ACTIVITY: Restate the records so that not a single word differs.

BEGIN

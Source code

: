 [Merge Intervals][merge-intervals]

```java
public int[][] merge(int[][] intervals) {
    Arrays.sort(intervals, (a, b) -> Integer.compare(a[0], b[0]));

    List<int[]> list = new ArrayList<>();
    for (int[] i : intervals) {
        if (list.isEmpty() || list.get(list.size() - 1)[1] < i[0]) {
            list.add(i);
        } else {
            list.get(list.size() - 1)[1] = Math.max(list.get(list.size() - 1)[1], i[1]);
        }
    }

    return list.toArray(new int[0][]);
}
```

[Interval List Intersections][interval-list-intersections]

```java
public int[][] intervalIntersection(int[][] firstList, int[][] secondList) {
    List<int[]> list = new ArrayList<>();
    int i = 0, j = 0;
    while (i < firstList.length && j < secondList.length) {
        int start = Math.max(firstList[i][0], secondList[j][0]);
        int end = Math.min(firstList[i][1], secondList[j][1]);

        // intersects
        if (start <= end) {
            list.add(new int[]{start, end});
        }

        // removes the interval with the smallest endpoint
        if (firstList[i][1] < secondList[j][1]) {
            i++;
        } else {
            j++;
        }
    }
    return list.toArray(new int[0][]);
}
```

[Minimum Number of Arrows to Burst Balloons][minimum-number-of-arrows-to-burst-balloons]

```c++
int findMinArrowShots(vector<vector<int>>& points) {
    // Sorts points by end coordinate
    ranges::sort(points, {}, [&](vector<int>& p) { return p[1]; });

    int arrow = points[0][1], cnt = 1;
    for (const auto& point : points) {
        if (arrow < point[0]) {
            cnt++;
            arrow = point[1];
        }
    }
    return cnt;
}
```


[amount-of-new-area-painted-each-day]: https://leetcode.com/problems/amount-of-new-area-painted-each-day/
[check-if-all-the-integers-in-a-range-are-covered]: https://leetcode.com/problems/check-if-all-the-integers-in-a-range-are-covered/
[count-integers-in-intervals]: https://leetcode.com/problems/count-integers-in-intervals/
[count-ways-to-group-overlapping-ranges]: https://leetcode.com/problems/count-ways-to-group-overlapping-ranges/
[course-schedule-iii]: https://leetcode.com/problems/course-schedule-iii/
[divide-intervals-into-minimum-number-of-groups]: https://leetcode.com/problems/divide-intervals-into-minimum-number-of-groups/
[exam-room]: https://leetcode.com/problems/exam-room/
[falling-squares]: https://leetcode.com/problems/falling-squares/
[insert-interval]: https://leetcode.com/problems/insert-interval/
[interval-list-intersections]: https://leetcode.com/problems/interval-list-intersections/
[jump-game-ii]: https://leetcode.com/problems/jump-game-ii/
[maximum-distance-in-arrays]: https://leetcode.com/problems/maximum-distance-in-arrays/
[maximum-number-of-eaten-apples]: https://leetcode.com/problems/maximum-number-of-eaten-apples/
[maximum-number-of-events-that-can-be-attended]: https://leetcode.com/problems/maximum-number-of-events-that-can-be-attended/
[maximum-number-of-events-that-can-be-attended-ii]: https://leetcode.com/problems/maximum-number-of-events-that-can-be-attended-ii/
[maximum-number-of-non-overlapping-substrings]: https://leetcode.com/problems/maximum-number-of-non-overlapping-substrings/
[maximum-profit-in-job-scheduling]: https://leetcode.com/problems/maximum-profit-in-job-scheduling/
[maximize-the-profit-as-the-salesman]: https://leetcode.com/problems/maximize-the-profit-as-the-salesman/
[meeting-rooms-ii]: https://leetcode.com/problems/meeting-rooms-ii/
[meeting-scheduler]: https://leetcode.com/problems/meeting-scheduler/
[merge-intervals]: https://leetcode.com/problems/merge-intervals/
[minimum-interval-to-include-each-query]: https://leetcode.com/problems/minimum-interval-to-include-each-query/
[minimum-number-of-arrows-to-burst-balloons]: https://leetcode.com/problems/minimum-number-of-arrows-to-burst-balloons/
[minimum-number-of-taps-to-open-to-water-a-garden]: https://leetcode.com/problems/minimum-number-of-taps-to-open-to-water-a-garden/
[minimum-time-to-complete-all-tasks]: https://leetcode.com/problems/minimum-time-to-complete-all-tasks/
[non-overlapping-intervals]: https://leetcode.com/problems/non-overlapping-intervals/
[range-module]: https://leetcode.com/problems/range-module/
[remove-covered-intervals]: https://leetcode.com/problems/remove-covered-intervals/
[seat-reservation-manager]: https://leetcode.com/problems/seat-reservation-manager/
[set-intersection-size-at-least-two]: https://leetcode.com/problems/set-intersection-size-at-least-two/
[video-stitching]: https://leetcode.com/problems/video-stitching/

END

EXERCISE RESULT:
Source code

: [Merge Intervals][merge-intervals]

```java
public int[][] merge(int[][] intervals) {
    Arrays.sort(intervals, (a, b) -> Integer.compare(a[0], b[0]));

    List<int[]> list = new ArrayList<>();
    for (int[] i : intervals) {
        if (list.isEmpty() || list.get(list.size() - 1)[1] < i[0]) {
            list.add(i);
        } else {
            list.get(list.size() - 1)[1] = Math.max(list.get(list.size() - 1)[1], i[1]);
        }
    }

    return list.toArray(new int[0][]);
}
```

[Interval List Intersections][interval-list-intersections]

```java
public int[][] intervalIntersection(int[][] firstList, int[][] secondList) {
    List<int[]> list = new ArrayList<>();
    int i = 0, j = 0;
    while (i < firstList.length && j < secondList.length) {
        int start = Math.max(firstList[i][0], secondList[j][0]);
        int end = Math.min(firstList[i][1], secondList[j][1]);

        // intersects
        if (start <= end) {
            list.add(new int[]{start, end});
        }

        // removes the interval with the smallest endpoint
        if (firstList[i][1] < secondList[j][1]) {
            i++;
        } else {
            j++;
        }
    }
    return list.toArray(new int[0][]);
}
```

[Minimum Number of Arrows to Burst Balloons][minimum-number-of-arrows-to-burst-balloons]

```c++
int findMinArrowShots(vector<vector<int>>& points) {
    // Sorts points by end coordinate
    ranges::sort(points, {}, [&](vector<int>& p) { return p[1]; });

    int arrow = points[0][1], cnt = 1;
    for (const auto& point : points) {
        if (arrow < point[0]) {
            cnt++;
            arrow = point[1];
        }
    }
    return cnt;
}
```


[amount-of-new-area-painted-each-day]: https://leetcode.com/problems/amount-of-new-area-painted-each-day/
[check-if-all-the-integers-in-a-range-are-covered]: https://leetcode.com/problems/check-if-all-the-integers-in-a-range-are-covered/
[count-integers-in-intervals]: https://leetcode.com/problems/count-integers-in-intervals/
[count-ways-to-group-overlapping-ranges]: https://leetcode.com/problems/count-ways-to-group-overlapping-ranges/
[course-schedule-iii]: https://leetcode.com/problems/course-schedule-iii/
[divide-intervals-into-minimum-number-of-groups]: https://leetcode.com/problems/divide-intervals-into-minimum-number-of-groups/
[exam-room]: https://leetcode.com/problems/exam-room/
[falling-squares]: https://leetcode.com/problems/falling-squares/
[insert-interval]: https://leetcode.com/problems/insert-interval/
[interval-list-intersections]: https://leetcode.com/problems/interval-list-intersections/
[jump-game-ii]: https://leetcode.com/problems/jump-game-ii/
[maximum-distance-in-arrays]: https://leetcode.com/problems/maximum-distance-in-arrays/
[maximum-number-of-eaten-apples]: https://leetcode.com/problems/maximum-number-of-eaten-apples/
[maximum-number-of-events-that-can-be-attended]: https://leetcode.com/problems/maximum-number-of-events-that-can-be-attended/
[maximum-number-of-events-that-can-be-attended-ii]: https://leetcode.com/problems/maximum-number-of-events-that-can-be-attended-ii/
[maximum-number-of-non-overlapping-substrings]: https://leetcode.com/problems/maximum-number-of-non-overlapping-substrings/
[maximum-profit-in-job-scheduling]: https://leetcode.com/problems/maximum-profit-in-job-scheduling/
[maximize-the-profit-as-the-salesman]: https://leetcode.com/problems/maximize-the-profit-as-the-salesman/
[meeting-rooms-ii]: https://leetcode.com/problems/meeting-rooms-ii/
[meeting-scheduler]: https://leetcode.com/problems/meeting-scheduler/
[merge-intervals]: https://leetcode.com/problems/merge-intervals/
[minimum-interval-to-include-each-query]: https://leetcode.com/problems/minimum-interval-to-include-each-query/
[minimum-number-of-arrows-to-burst-balloons]: https://leetcode.com/problems/minimum-number-of-arrows-to-burst-balloons/
[minimum-number-of-taps-to-open-to-water-a-garden]: https://leetcode.com/problems/minimum-number-of-taps-to-open-to-water-a-garden/
[minimum-time-to-complete-all-tasks]: https://leetcode.com/problems/minimum-time-to-complete-all-tasks/
[non-overlapping-intervals]: https://leetcode.com/problems/non-overlapping-intervals/
[range-module]: https://leetcode.com/problems/range-module/
[remove-covered-intervals]: https://leetcode.com/problems/remove-covered-intervals/
[seat-reservation-manager]: https://leetcode.com/problems/seat-reservation-manager/
[set-intersection-size-at-least-two]: https://leetcode.com/problems/set-intersection-size-at-least-two/
[video-stitching]: https://leetcode.com/problems/video-stitching/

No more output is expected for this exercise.